Sans être un spécialiste des finances publiques, il me semble que trois considérations peuvent être apportées au débat.
On compare souvent l'endettement d'un particulier et celui des administrations publiques (AP), c'est à dire l'Etat, la sécurité sociale (SS) et les collectivités territoriales (CT). Or si un particulier peut s'endetter sur 20 ans ou plus les AP et notamment l'Etat peuvent être considérées comme immortelles. La notion de temps n'a pas le même sens. Historiquement, par exemple, on a pu inventer la notion de rente perpétuelle suivant laquelle l'Etat qui empruntait versait les intérêts (rente) et jamais le Capital à leurs possesseurs. D'autre part l'Etat exerce une mission particulière de stabilisation de l'activité économique. En n'ajustant pas rigoureusement ses dépenses à ses recettes prévisibles, l'Etat évite un refroidissement de l'activité en donnant des débouchés pour les entreprises. Les dépenses totales des AP en 2006 représentent 53,4% du PIB soit près de 957 milliards d'euros dont 60 milliards pour les seuls investissements (dont 44 pour les CT). Si les AP n'assumaient pas ce rôle de stabilisateur (ou contra-cyclique) la baisse de la consommation et les incertitudes entraîneraient un cycle de spirale dépressive. Cette analyse est produite par les Keynésiens qui pensent que les déficits publics, résorbés par l'emprunt et donc l'endettement, permet à l'activité économique de préserver ses débouchés et évitent également aux particuliers de thésauriser. Ce dernier point a parfaitement d'ailleurs été illustré par la baisse d'impôt de 2002 orchestré par le gouvernement Raffarin : les ménages bénéficiaires n'ont pas augmenté leur consommation mais ont massivement placé leurs économies d'impôt.
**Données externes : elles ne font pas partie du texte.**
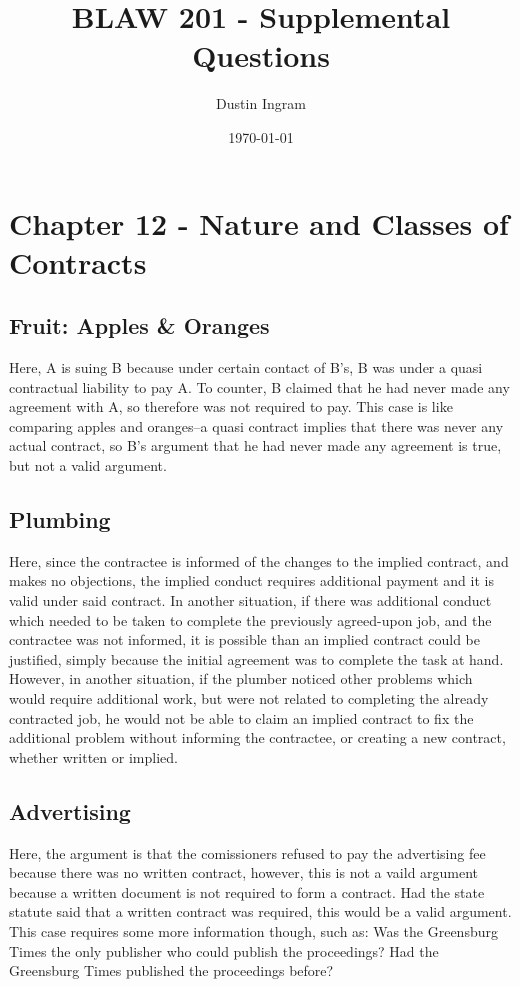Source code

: \documentclass[11pt,a4paper]{article}
\title{BLAW 201 - Supplemental Questions}
\author{Dustin Ingram}
\date{\today}
\begin{document}
	\maketitle
	\section{Chapter 12 - Nature and Classes of Contracts}
    \subsection{Fruit: Apples \& Oranges}
      Here, A is suing B because under certain contact of B's, B was under a quasi contractual liability to pay A. To counter, B claimed that he had never made any agreement with A, so therefore was not required to pay. This case is like comparing apples and oranges--a quasi contract implies that there was never any actual contract, so B's argument that he had never made any agreement is true, but not a valid argument.
    \subsection{Plumbing}
      Here, since the contractee is informed of the changes to the implied contract, and makes no objections, the implied conduct requires additional payment and it is valid under said contract. In another situation, if there was additional conduct which needed to be taken to complete the previously agreed-upon job, and the contractee was not informed, it is possible than an implied contract could be justified, simply because the initial agreement was to complete the task at hand. However, in another situation, if the plumber noticed other problems which would require additional work, but were not related to completing the already contracted job, he would not be able to claim an implied contract to fix the additional problem without informing the contractee, or creating a new contract, whether written or implied.    
    \subsection{Advertising}
      Here, the argument is that the comissioners refused to pay the advertising fee because there was no written contract, however, this is not a vaild argument because a written document is not required to form a contract. Had the state statute said that a written contract was required, this would be a valid argument. This case requires some more information though, such as: Was the Greensburg Times the only publisher who could publish the proceedings? Had the Greensburg Times published the proceedings before?
\end{document}

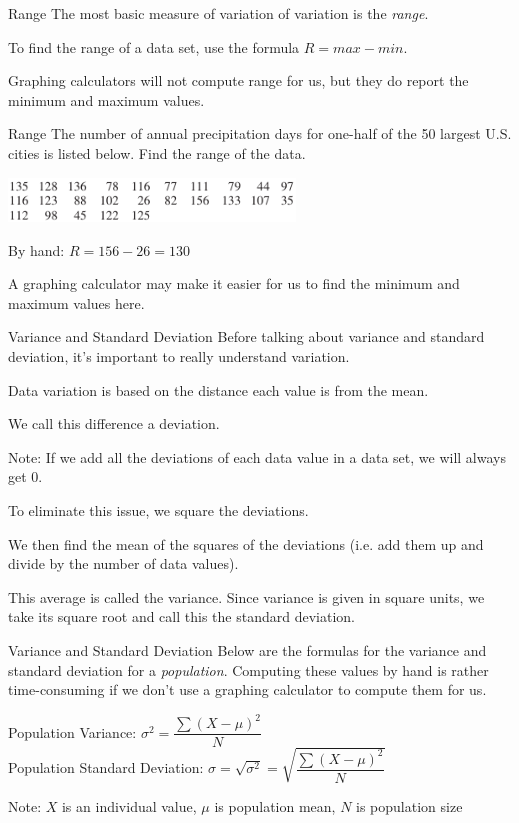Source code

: \documentclass[t, aspectratio=169]{beamer}
\newcommand{\?}{\stackrel{?}{=}}
\begin{document}
	\begin{frame}{Range}
		The most basic measure of variation of variation is the \textit{range}. \pause
		
		To find the range of a data set, use the formula $R = max - min$. \pause
		
		Graphing calculators will not compute range for us, but they do report the minimum and maximum values.
	\end{frame}

	\begin{frame}{Range}
		The number of annual precipitation days  for one-half of the 50 largest U.S. cities is listed below. Find the range of the data.
		
		\includegraphics[width=3in]{precip-data.png} \pause
		
		By hand: $R = 156 - 26 = 130$ \pause
		
		A graphing calculator may make it easier for us to find the minimum and maximum values here.
	\end{frame}

	\begin{frame}{Variance and Standard Deviation}
		Before talking about variance and standard deviation, it's important to really understand variation. \pause
		
		Data variation is based on the distance each value is from the mean. \pause
		
		We call this difference a deviation. \pause
		
		Note: If we add all the deviations of each data value in a data set, we will always get 0. \pause
		
		To eliminate this issue, we square the deviations. \pause
		
		We then find the mean of the squares of the deviations (i.e. add them up and divide by the number of data values). \pause
		
		This average is called the variance. Since variance is given in square units, we take its square root and call this the standard deviation.
	\end{frame}

	\begin{frame}{Variance and Standard Deviation}
		Below are the formulas for the variance and standard deviation for a \textit{population}. Computing these values by hand is rather time-consuming if we don't use a graphing calculator to compute them for us. \pause
		
		Population Variance: $\sigma^2 = \dfrac{\sum (X - \mu)^2}{N}$ \\
		Population Standard Deviation: $\sigma = \sqrt{\sigma^2} = \sqrt{\dfrac{\sum (X - \mu)^2}{N}}$ \pause
		
		Note: $X$ is an individual value, $\mu$ is population mean, $N$ is population size
	\end{frame}
\end{document}
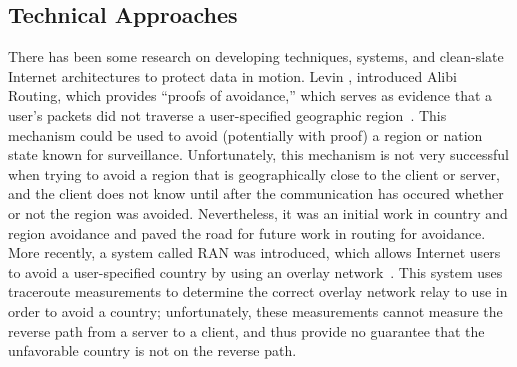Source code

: \subsection{Technical Approaches}
\label{sec:tech_motion}


There has been some research on developing techniques, systems, and clean-slate Internet architectures to protect data in motion.  Levin \ea, introduced Alibi Routing, which provides ``proofs of avoidance,'' which serves as evidence that a user's packets did not traverse a user-specified geographic region~\cite{levin2015alibi}.  This mechanism could be used to avoid (potentially with proof) a region or nation state known for surveillance.  Unfortunately, this mechanism is not very successful when trying to avoid a region that is geographically close to the client or server, and the client does not know until after the communication has occured whether or not the region was avoided.  Nevertheless, it was an initial work in country and region avoidance and paved the road for future work in routing for avoidance.  More recently, a system called RAN was introduced, which allows Internet users to avoid a user-specified country by using an overlay network~\cite{edmundson2017ran}.  This system uses traceroute measurements to determine the correct overlay network relay to use in order to avoid a country; unfortunately, these measurements cannot measure the reverse path from a server to a client, and thus provide no guarantee that the unfavorable country is not on the reverse path.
En admettant que les AP puissent être comparées à un particulier, il est important de souligner que lorsqu'un banquier prête à un particulier il se doit de regarder le patrimoine de l'emprunteur, c'est à dire l'ensemble de ses dettes au regard de son patrimoine propre. Si vous avez un solde de dettes de 100 000 euros alors que votre maison, pour laquelle vous avez fait l'emprunt, en vaut 300 000 euros, vous possédez 200 000 euros. Or pour la dette des AP, et pour revenir un instant à l'émission de télévision décrite plus haut, ce n'est pas comme cela que cela a été présenté. Bien au contraire puisque la dette annuelle a été divisée uniquement par le nombre de français (donc dette de 18 643 euros par habitant à la naissance !) et les intérêts versés (638 euros par an et par habitant). Or si on regarde la richesse totale du pays mesurée par la comptabilité nationale, on arrive à un chiffre avoisinant les 8 000 milliards d'euros. Si on y soustrait tout ce qui n'est pas mobilisable comme les biens non vendables et que l'on retient comme JP DANIEL le propose le chiffre de 30%, on arrive à une richesse nette mobilisable de près de 2 400 milliards d'euros. C'est à dire que la dette totale aujourd'hui des AP est assise sur un patrimoine de près du double. Chaque petit Français naît donc avec un capital de près de 38 000 euros ce qui n'est donc pas tout à fait la même chose (chiffrage personnel). Pour sa part M PLANE calcul sur les actifs physiques nets des AP (soit 37,8% du PIB) et retient le chiffre de 11 000 euros net par personne et conclue que chaque Français né en 2006 hérite en moyenne de 185 400 euros.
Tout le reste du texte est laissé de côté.